Records for this task below:
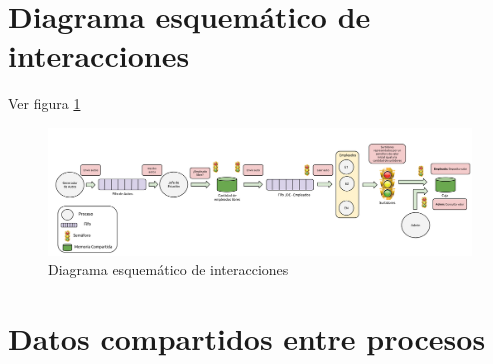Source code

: \documentclass[12pt,a4paper,spanish]{article}
\begin{document}
	\section{Diagrama esquemático de interacciones}
	
	Ver figura \ref{diagrama}

\begin{figure}
\label{diagrama}
\includegraphics[angle=90, scale = 0.34]{esquema.png}
\centering
\caption{Diagrama esquemático de interacciones}
\end{figure}

\newpage
	\section{Datos compartidos entre procesos}
	
\end{document}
End of Records for this task.
▶ [What this task involves] Exactly as written, print each entry, leaving all pictures out.

▶ [Answer space]
Source code

: \documentclass[12pt,a4paper,spanish]{article}
\begin{document}
	\section{Diagrama esquemático de interacciones}
	
	Ver figura \ref{diagrama}

\begin{figure}
\label{diagrama}
\includegraphics[angle=90, scale = 0.34]{esquema.png}
\centering
\caption{Diagrama esquemático de interacciones}
\end{figure}

\newpage
	\section{Datos compartidos entre procesos}
	
\end{document}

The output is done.